MANILA, Philippines — None of the missing $2.1 billion of German payments processing firm Wirecard AG entered the Philippine financial system, but the perpetrators of the multinational scheme used the names of two of the country’s biggest banks in an attempt to cover their tracks, according to officials.
In response to this scandal, ranking officials of the Bangko Sentral ng Pilipinas (BSP) want BDO Unibank and Bank of the Philippine Islands (BPI) to initiate legal action against the local parties involved, in addition to terminating the employment of the bank officers involved.
“I don’t believe the money ever entered the Philippine banking system,” said one financial sector official who was working on the case, explaining that the amount was too big to move without being noticed by regulators.
“A prudent businessman would have to register the transfer of an amount like that,” the official said.
A second official said that at least two junior branch employees of BDO and BPI—the country’s largest and third-largest banks, respectively—“tried to make it appear that the money was [in the Philippines]” by issuing “bogus” certifications in an attempt to shake off Wirecard’s foreign auditors who were looking for the missing funds.
Wirecard’s problems were first reported by the Financial Times in March 2019.
According to the business publication, the financial technology company, which started out in the 2000s as a payments processor for online betting and pornography sites, had used the residential and office addresses of unsuspecting Filipinos for some of its bank correspondences.
The Financial Times also reported last year that one registered address of a Wirecard partner, EasyPay Solutions, was the same Pasay City office of P2P and rental bus operator Froehich Tours, owned by German national Christopher Bauer, himself a former Wirecard Asia-Pacific executive.
A ranking central bank source told the Inquirer that the local unit of Wirecard is a BSP-supervised electronic money issuer, which acquired the e-money business of Citibank a few years ago.
“What is good is they have yet to embark on the retail market,” the official said. “Corporate cards are issued to a handful of entities. Their biggest business at the moment is merchant acquiring. Should the local [Wirecard unit] be adversely affected, the impact will not be that worrisome.”
The official noted that, on paper, the local unit is owned by Wirecard’s Singaporean operations.
“They are still in the process of establishing the local electronic money issuer business,” the official said, adding that, so far, the local firm has only one corporate client with 20 prepaid cards issued.
In a statement to the Inquirer, BDO president Nestor Tan stressed that the bank has “no relationship with Wirecard, nor are we involved in their affairs.”

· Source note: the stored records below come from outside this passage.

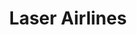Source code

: ---
title: "Laser Airlines"
url: /san-cristobal/laser-airlines-autopista-san-cristobal-la-fria/
shop: agencia de viajes
---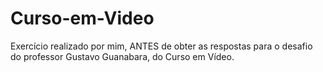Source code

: # Curso-em-Video
Exercício realizado por mim, ANTES de obter as respostas para o desafio do professor Gustavo Guanabara, do Curso em Vídeo.
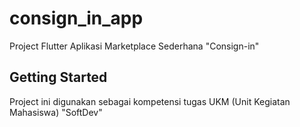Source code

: # consign_in_app

Project Flutter Aplikasi Marketplace Sederhana "Consign-in"

## Getting Started

Project ini digunakan sebagai kompetensi tugas UKM (Unit Kegiatan Mahasiswa) "SoftDev"
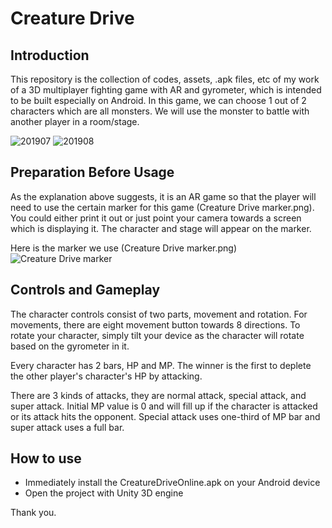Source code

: # Creature Drive

## Introduction
This repository is the collection of codes, assets, .apk files, etc of my work of a 3D multiplayer fighting game with AR and gyrometer, which is intended to be built especially on Android. In this game, we can choose 1 out of 2 characters which are all monsters. We will use the monster to battle with another player in a room/stage.

![201907](https://user-images.githubusercontent.com/63595088/217715765-88e04abf-70dd-40c1-96fb-fcd63a90d8a3.jpg)
![201908](https://user-images.githubusercontent.com/63595088/217715775-0371b626-8092-4f5c-95b1-f0532f1f0633.jpg)


## Preparation Before Usage
As the explanation above suggests, it is an AR game so that the player will need to use the certain marker for this game (Creature Drive marker.png). You could either print it out or just point your camera towards a screen which is displaying it. The character and stage will appear on the marker.

Here is the marker we use (Creature Drive marker.png)
![Creature Drive marker](https://user-images.githubusercontent.com/63595088/217715809-57bee3ab-6506-42d9-8b7f-03f21df2e521.png)


## Controls and Gameplay
The character controls consist of two parts, movement and rotation. For movements, there are eight movement button towards 8 directions. To rotate your character, simply tilt your device as the character will rotate based on the gyrometer in it. 

Every character has 2 bars, HP and MP. The winner is the first to deplete the other player's character's HP by attacking.

There are 3 kinds of attacks, they are normal attack, special attack, and super attack. Initial MP value is 0 and will fill up if the character is attacked or its attack hits the opponent. Special attack uses one-third of MP bar and super attack uses a full bar.

## How to use
- Immediately install the CreatureDriveOnline.apk on your Android device
- Open the project with Unity 3D engine

Thank you.
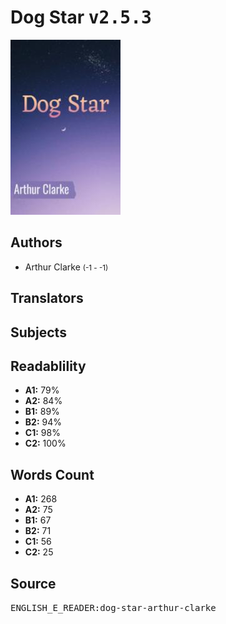 # Dog Star <kbd>v2.5.3</kbd>

![](./cover.medium.jpg "")

## Authors


 - Arthur Clarke <small>(-1 - -1)</small>

## Translators



## Subjects



## Readablility


 - **A1:** 79%
 - **A2:** 84%
 - **B1:** 89%
 - **B2:** 94%
 - **C1:** 98%
 - **C2:** 100%

## Words Count


 - **A1:** 268
 - **A2:** 75
 - **B1:** 67
 - **B2:** 71
 - **C1:** 56
 - **C2:** 25

## Source


<kbd>ENGLISH_E_READER:dog-star-arthur-clarke</kbd>
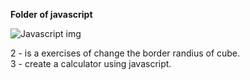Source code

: <b>Folder of javascript</b>

![Javascript img](https://ronanlopes.me/wp-content/uploads/2020/11/javascript.png)


2 - is a exercises of change the border randius of cube. <br>
3 - create a calculator using javascript.
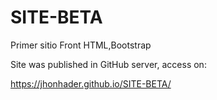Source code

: # SITE-BETA
Primer sitio Front HTML,Bootstrap

Site was published in GitHub server, access on:

https://jhonhader.github.io/SITE-BETA/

“No [bank] account was opened, and no funds flowed through BDO,” he said, adding that the bank investigated the matter and acted on it “right away before it became an issue.”
Tan said that the bank clarified the issue with Wirecard and its auditors and informed them that the documents that attested to the presence of the supposed funds were “spurious.”
In addition, he said that BDO “reported the issue to the central bank right away.”
“It was an attempt—which did not work—to cover up for missing funds by using the name of Philippine banks in falsified documents,” Tan said.
According to sources, the BDO employee involved was an official at one of its branches in Cavite who has since been fired. The employee may also face charges for preparing the unauthorized document.
Similarly, BPI also pointed out that it had no business relations with the beleaguered German financial technology firm.
“Wirecard is not a client,” the bank said in a statement.